[[ Data in this exercise open ]]

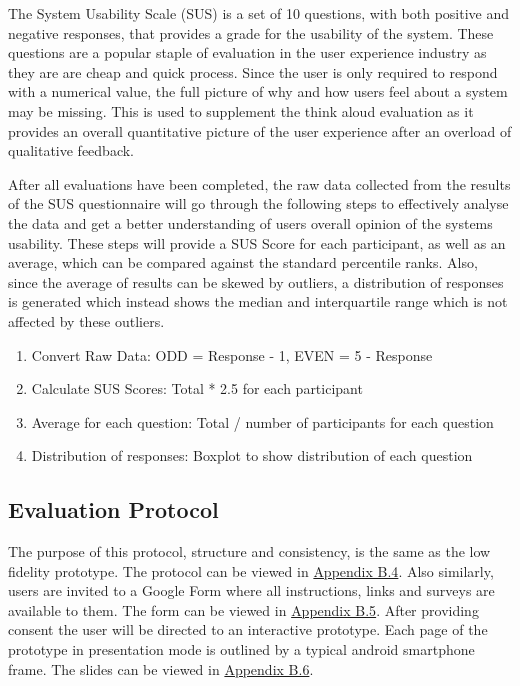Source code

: \documentclass[a4 paper, 12pt]{article}
\begin{document}
    The System Usability Scale (SUS) is a set of 10 questions, with both positive and negative responses, that provides a grade for the usability of the system. These questions are a popular staple of evaluation in the user experience industry as they are are cheap and quick process. Since the user is only required to respond with a numerical value, the full picture of why and how users feel about a system may be missing. This is used to supplement the think aloud evaluation as it provides an overall quantitative picture of the user experience after an overload of qualitative feedback. 
    
    After all evaluations have been completed, the raw data collected from the results of the SUS questionnaire will go through the following steps to effectively analyse the data and get a better understanding of users overall opinion of the systems usability. These steps will provide a SUS Score for each participant, as well as an average, which can be compared against the standard percentile ranks. Also, since the average of results can be skewed by outliers, a distribution of responses is generated which instead shows the median and interquartile range which is not affected by these outliers.
        \begin{enumerate}
            \item Convert Raw Data: ODD = Response - 1, EVEN = 5 - Response
            \item Calculate SUS Scores: Total * 2.5 for each participant
            \item  Average for each question: Total / number of participants for each question
            \item Distribution of responses: Boxplot to show distribution of each question
        \end{enumerate}  

    \subsection{Evaluation Protocol}
    The purpose of this protocol, structure and consistency, is the same as the low fidelity prototype. The protocol can be viewed in \hyperref[sec:B.4]{Appendix B.4}. Also similarly, users are invited to a Google Form where all instructions, links and surveys are available to them. The form can be viewed in \hyperref[sec:B.5]{Appendix B.5}. After providing consent the user will be directed to an interactive prototype. Each page of the prototype in presentation mode is outlined by a typical android smartphone frame. The slides can be viewed in \hyperref[sec:B.1]{Appendix B.6}. 
\end{document}
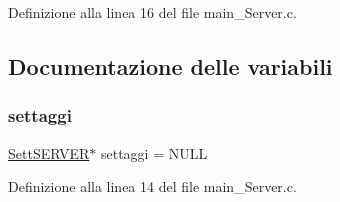Definizione alla linea 16 del file main\+\_\+\+Server.\+c.



\subsection{Documentazione delle variabili}
\mbox{\label{a00029_a9ea2d4cbc5355102c58960d512b000fc}} 
\subsubsection{\texorpdfstring{settaggi}{settaggi}}
{\footnotesize\ttfamily \mbox{\hyperlink{a00050_a2ae1b7622ac02fc56c93b1f3911fbd76}{Sett\+S\+E\+R\+V\+ER}}$\ast$ settaggi = N\+U\+LL}



Definizione alla linea 14 del file main\+\_\+\+Server.\+c.

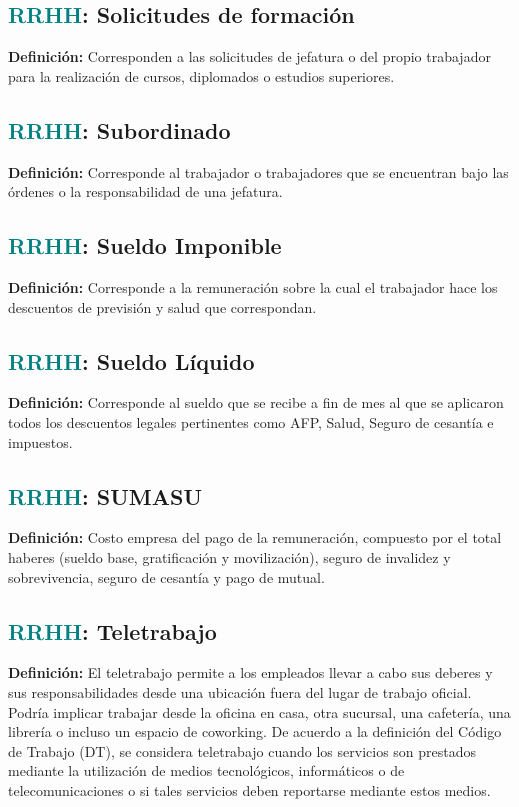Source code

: \documentclass[12pt]{article}
\begin{document}
\subsection{\textcolor{teal}{RRHH}: Solicitudes de formación}
\textbf{Definición:} Corresponden a las solicitudes de jefatura o del propio trabajador para la realización de cursos, diplomados o estudios superiores.
\subsection{\textcolor{teal}{RRHH}: Subordinado}
\textbf{Definición:} Corresponde al trabajador o trabajadores que se encuentran bajo las órdenes o la responsabilidad de una jefatura.
\subsection{\textcolor{teal}{RRHH}: Sueldo Imponible}
\textbf{Definición:} Corresponde a la remuneración sobre la cual el trabajador hace los descuentos de previsión y salud que correspondan.
\subsection{\textcolor{teal}{RRHH}: Sueldo Líquido}
\textbf{Definición:} Corresponde al sueldo que se recibe a fin de mes al que se aplicaron todos los descuentos legales pertinentes como AFP, Salud, Seguro de cesantía e impuestos.
\subsection{\textcolor{teal}{RRHH}: SUMASU}
\textbf{Definición:} Costo empresa del pago de la remuneración, compuesto por el total haberes (sueldo base, gratificación y movilización), seguro de invalidez y sobrevivencia, seguro de cesantía y pago de mutual.
\subsection{\textcolor{teal}{RRHH}: Teletrabajo}
\textbf{Definición:} El teletrabajo permite a los empleados llevar a cabo sus deberes y sus responsabilidades desde una ubicación fuera del lugar de trabajo oficial. Podría implicar trabajar desde la oficina en casa, otra sucursal, una cafetería, una librería o incluso un espacio de coworking.
De acuerdo a la definición del Código de Trabajo (DT), se considera teletrabajo cuando los servicios son prestados mediante la utilización de medios tecnológicos, informáticos o de telecomunicaciones o si tales servicios deben reportarse mediante estos medios.
\end{document}
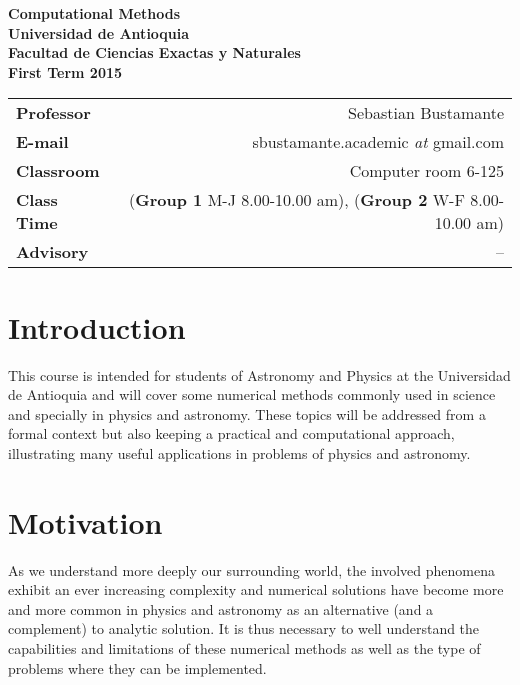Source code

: \documentclass[a4,useAMS,usenatbib,usegraphicx,12pt]{article}
\begin{document}
\begin{flushleft}
  \sffamily\bfseries
  {\Large Computational Methods}\LOGO\\
  Universidad de Antioquia\\
  Facultad de Ciencias Exactas y Naturales\\
  First Term 2015
\end{flushleft}

\hrulefill\par

\vspace{1cm}
\begin{tabular}{L!{\VRule}R}
\bf Professor		& Sebastian Bustamante\\
\bf E-mail		& sbustamante.academic \textit{at} gmail.com\\
\bf Classroom		& Computer room 6-125\\
\bf Class Time		& (\textbf{Group 1} M-J 8.00-10.00 am), (\textbf{Group 2} W-F 8.00-10.00 am) \\
\bf Advisory		& --
\end{tabular}


\section*{Introduction}

This course is intended for students of Astronomy and Physics at the Universidad 
de Antioquia and will cover some numerical methods commonly used in science and 
specially in physics and astronomy. These topics will be addressed from a formal 
context but also keeping a practical and computational approach, illustrating 
many useful applications in problems of physics and astronomy.

\section*{Motivation}

As we understand more deeply our surrounding world, the involved phenomena
exhibit an ever increasing complexity and numerical solutions have become 
more and more common in physics and astronomy as an alternative (and a complement) 
to analytic solution. It is thus necessary to well understand the capabilities 
and limitations of these numerical methods as well as the type
of problems where they can be implemented.
\end{document}
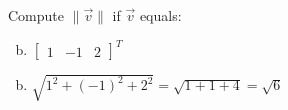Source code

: \documentclass[../main.tex]{subfiles}
\begin{document}
Compute $\|\vec{v}\|$ if $\vec{v}$ equals:
\begin{enumerate}[a)]
	\setcounter{enumi}{1}
	\item $\begin{bmatrix}1&-1&2\end{bmatrix}^T$
\end{enumerate}

\solution
\begin{enumerate}[a)]
	\setcounter{enumi}{1}
	\item $\sqrt{1^2 + (-1)^2 + 2^2} = \sqrt{1 + 1 + 4} = \sqrt{6}$
\end{enumerate}
\end{document}
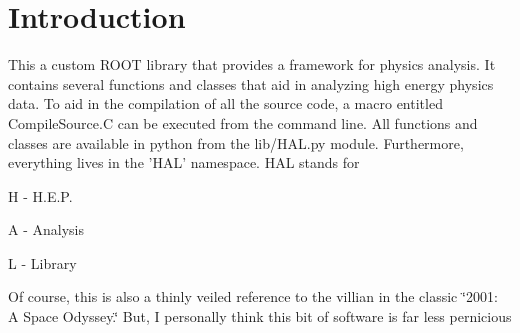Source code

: \hypertarget{index_intro_sec}{}\section{Introduction}\label{index_intro_sec}
This a custom R\-O\-O\-T library that provides a framework for physics analysis. It contains several functions and classes that aid in analyzing high energy physics data. To aid in the compilation of all the source code, a macro entitled {\ttfamily Compile\-Source.\-C} can be executed from the command line. All functions and classes are available in python from the {\ttfamily lib/\-H\-A\-L.\-py} module. Furthermore, everything lives in the 'H\-A\-L' namespace. H\-A\-L stands for\par
 H -\/ H.\-E.\-P.\par
 A -\/ Analysis\par
 L -\/ Library\par
 Of course, this is also a thinly veiled reference to the villian in the classic \char`\"{}2001\-: A Space Odyssey.\char`\"{} But, I personally think this bit of software is far less pernicious 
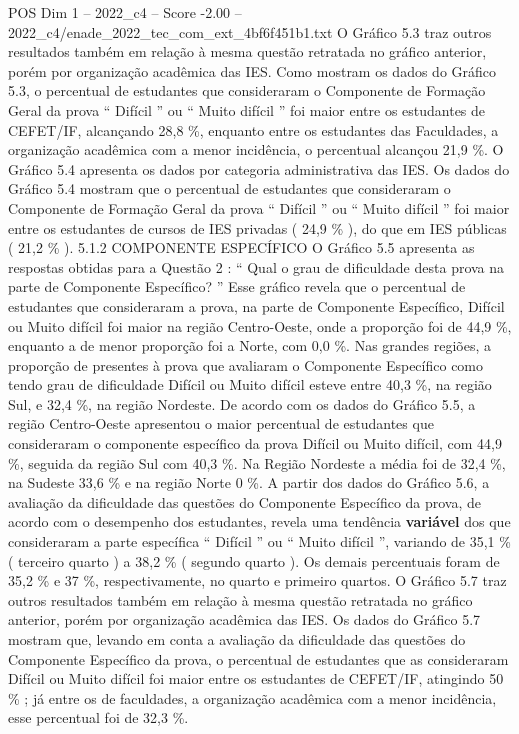 \begin{textsample}{POS Dim 1 – 2022\_c4 – Score -2.00 – 2022\_c4/enade\_2022\_tec\_com\_ext\_4bf6f451b1.txt}
O Gráfico 5.3 traz outros resultados também em relação à mesma questão retratada no gráfico anterior, porém por organização acadêmica das IES.
Como mostram os dados do Gráfico 5.3, o percentual de estudantes que consideraram o Componente de Formação Geral da prova “ Difícil ” ou “ Muito difícil ” foi maior entre os estudantes de CEFET/IF, alcançando 28,8 \%, enquanto entre os estudantes das Faculdades, a organização acadêmica com a menor incidência, o percentual alcançou 21,9 \%.
O Gráfico 5.4 apresenta os dados por categoria administrativa das IES.
Os dados do Gráfico 5.4 mostram que o percentual de estudantes que consideraram o Componente de Formação Geral da prova “ Difícil ” ou “ Muito difícil ” foi maior entre os estudantes de cursos de IES privadas ( 24,9 \% ), do que em IES públicas ( 21,2 \% ). 5.1.2 COMPONENTE ESPECÍFICO O Gráfico 5.5 apresenta as respostas obtidas para a Questão 2 : “ Qual o grau de dificuldade desta prova na parte de Componente Específico? ” Esse gráfico revela que o percentual de estudantes que consideraram a prova, na parte de Componente Específico, Difícil ou Muito difícil foi maior na região Centro-Oeste, onde a proporção foi de 44,9 \%, enquanto a de menor proporção foi a Norte, com 0,0 \%.
Nas grandes regiões, a proporção de presentes à prova que avaliaram o Componente Específico como tendo grau de dificuldade Difícil ou Muito difícil esteve entre 40,3 \%, na região Sul, e 32,4 \%, na região Nordeste.
De acordo com os dados do Gráfico 5.5, a região Centro-Oeste apresentou o maior percentual de estudantes que consideraram o componente específico da prova Difícil ou Muito difícil, com 44,9 \%, seguida da região Sul com 40,3 \%.
Na Região Nordeste a média foi de 32,4 \%, na Sudeste 33,6 \% e na região Norte 0 \%.
A partir dos dados do Gráfico 5.6, a avaliação da dificuldade das questões do Componente Específico da prova, de acordo com o desempenho dos estudantes, revela uma tendência \textbf{variável} dos que consideraram a parte específica “ Difícil ” ou “ Muito difícil ”, variando de 35,1 \% ( terceiro quarto ) a 38,2 \% ( segundo quarto ).
Os demais percentuais foram de 35,2 \% e 37 \%, respectivamente, no quarto e primeiro quartos.
O Gráfico 5.7 traz outros resultados também em relação à mesma questão retratada no gráfico anterior, porém por organização acadêmica das IES.
Os dados do Gráfico 5.7 mostram que, levando em conta a avaliação da dificuldade das questões do Componente Específico da prova, o percentual de estudantes que as consideraram Difícil ou Muito difícil foi maior entre os estudantes de CEFET/IF, atingindo 50 \% ; já entre os de faculdades, a organização acadêmica com a menor incidência, esse percentual foi de 32,3 \%.

\end{textsample}
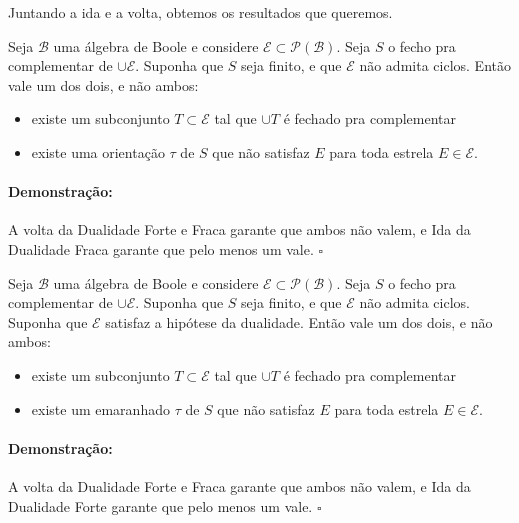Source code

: \documentclass[11pt]{article}
\newcommand{\pulinho}{\vspace{.5cm}}
\theoremstyle{definition}
\theoremstyle{definition}
\newtheorem*{theorem*}{Teorema}
\newenvironment{teorema*}{
\definecolor{shadecolor}{HTML}{f59aa3}
\begin{shaded}
\begin{theorem*}
}
{
\end{theorem*}
\end{shaded}
}
\theoremstyle{definition}
\theoremstyle{definition}
\theoremstyle{definition}
\theoremstyle{definition}
\theoremstyle{definition}
\theoremstyle{definition}
\theoremstyle{definition}
\theoremstyle{definition}
\theoremstyle{definition}
\theoremstyle{definition}
\newenvironment{prova}{\paragraph{Demonstração:}}{\hfill$\square$ 
\pulinho
}
\theoremstyle{definition}
\theoremstyle{definition}
\begin{document}
Juntando a ida e a volta, obtemos os resultados que queremos.

\begin{teorema*}
  Seja $\mathcal{B}$ uma álgebra de Boole e considere $\mathcal{E} \subset \mathcal{P}(\mathcal{B})$. Seja $S$ o fecho pra complementar de $\cup \mathcal{E}$. Suponha que $S$ seja finito, e que $\mathcal{E}$ não admita ciclos. Então vale um dos dois, e não ambos:
  
  \begin{itemize}[label=]
  \item existe um subconjunto $T \subset \mathcal{E}$ tal que $\cup T$ é fechado pra complementar
  \item existe uma orientação $\tau$ de $S$ que não satisfaz $E$ para toda estrela $E \in \mathcal{E}$.
\end{itemize}
\end{teorema*}
\begin{prova}
  A volta da Dualidade Forte e Fraca garante que ambos não valem, e Ida da Dualidade Fraca garante que pelo menos um vale.
\end{prova}

\begin{teorema*}
  Seja $\mathcal{B}$ uma álgebra de Boole e considere $\mathcal{E} \subset \mathcal{P}(\mathcal{B})$. Seja $S$ o fecho pra complementar de $\cup \mathcal{E}$. Suponha que $S$ seja finito, e que $\mathcal{E}$ não admita ciclos. Suponha que $\mathcal{E}$ satisfaz a hipótese da dualidade. Então vale um dos dois, e não ambos:
  
  \begin{itemize}[label=]
  \item existe um subconjunto $T \subset \mathcal{E}$ tal que $\cup T$ é fechado pra complementar
  \item existe um emaranhado $\tau$ de $S$ que não satisfaz $E$ para toda estrela $E \in \mathcal{E}$.
\end{itemize}
\end{teorema*}
\begin{prova}
  A volta da Dualidade Forte e Fraca garante que ambos não valem, e Ida da Dualidade Forte garante que pelo menos um vale.
\end{prova}


\end{document}
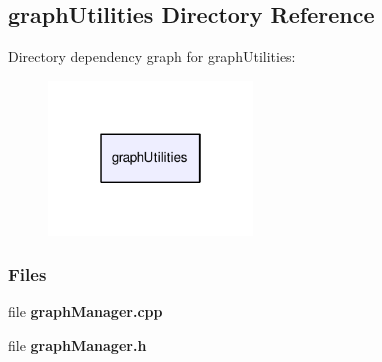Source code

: \subsection{graph\-Utilities Directory Reference}
\label{dir_b5e0a4c2abe2f4cb1bbfa97b52316a11}
Directory dependency graph for graph\-Utilities\-:\nopagebreak
\begin{figure}[H]
\begin{center}
\leavevmode
\includegraphics[width=154pt]{dir_b5e0a4c2abe2f4cb1bbfa97b52316a11_dep}
\end{center}
\end{figure}
\subsubsection*{Files}
\begin{DoxyCompactItemize}
\item 
file {\bf graph\-Manager.\-cpp}
\item 
file {\bf graph\-Manager.\-h}
\end{DoxyCompactItemize}
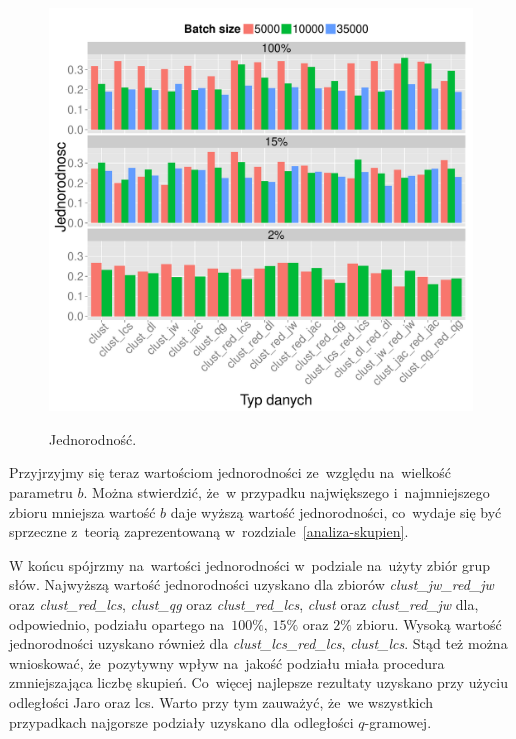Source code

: \documentclass{praca1}
\begin{document}
\begin{figure}[!h]
  \centering
  \includegraphics[width=420pt]{plot10.pdf}\\
  \caption{Jednorodność.}\label{plot:005}
\end{figure}

Przyjrzyjmy się teraz wartościom jednorodności ze~względu na~wielkość parametru $b$. Można stwierdzić, że~w przypadku największego i~najmniejszego zbioru mniejsza wartość $b$ daje wyższą wartość jednorodności, co~wydaje się być sprzeczne z~teorią zaprezentowaną w~rozdziale~\ref{analiza-skupien}.

W końcu spójrzmy na~wartości jednorodności w~podziale na~użyty zbiór grup słów. Najwyższą wartość jednorodności uzyskano dla zbiorów \emph{clust\_jw\_red\_jw} oraz \emph{clust\_red\_lcs}, \emph{clust\_qg} oraz \emph{clust\_red\_lcs}, \emph{clust} oraz \emph{clust\_red\_jw} dla, odpowiednio, podziału opartego na~$100\%$, $15\%$ oraz $2\%$ zbioru. Wysoką wartość jednorodności uzyskano również dla \emph{clust\_lcs\_red\_lcs}, \emph{clust\_lcs}. Stąd też można wnioskować, że~pozytywny wpływ na~jakość podziału miała procedura zmniejszająca liczbę skupień. Co~więcej najlepsze rezultaty uzyskano przy użyciu odległości Jaro oraz lcs. Warto przy tym zauważyć, że~we wszystkich przypadkach najgorsze podziały uzyskano dla odległości $q$-gramowej.
\end{document}
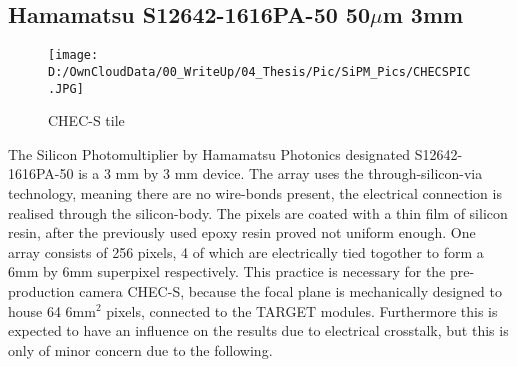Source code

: \documentclass[12pt,article,type=msc,colorback,accentcolor=tud9c]{tudthesis}
\begin{document}
\clearpage
\subsection{Hamamatsu S12642-1616PA-50 50$\mu$m 3mm}
\begin{wrapfigure}{R}{0.3\textwidth}
\centering
\texttt{[image: D:/OwnCloudData/00\_WriteUp/04\_Thesis/Pic/SiPM\_Pics/CHECSPIC.JPG]}
\caption{\label{fig:CHECSTILE}CHEC-S tile}
\end{wrapfigure}
The Silicon Photomultiplier by Hamamatsu Photonics designated S12642-1616PA-50 is a 3 mm by 3 mm device. The array uses the through-silicon-via technology, meaning there are no wire-bonds present, the electrical connection is realised through the silicon-body. The pixels are coated with a thin film of silicon resin, after the previously used epoxy resin proved not uniform enough. One array consists of 256 pixels, 4 of which are electrically tied togother to form a 6mm by 6mm superpixel respectively. This practice is necessary for the pre-production camera CHEC-S, because the focal plane is mechanically designed to house 64 6mm$^{2}$ pixels, connected to the TARGET modules. Furthermore this is expected to have an influence on the results due to electrical crosstalk, but this is only of minor concern due to the following. 
\end{document}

[[ Data in this exercise closed ]]

**Exercise details**
Across all the entries above, count each line that has the word "teal" in it, and give only the count.

**Result of the exercise**
6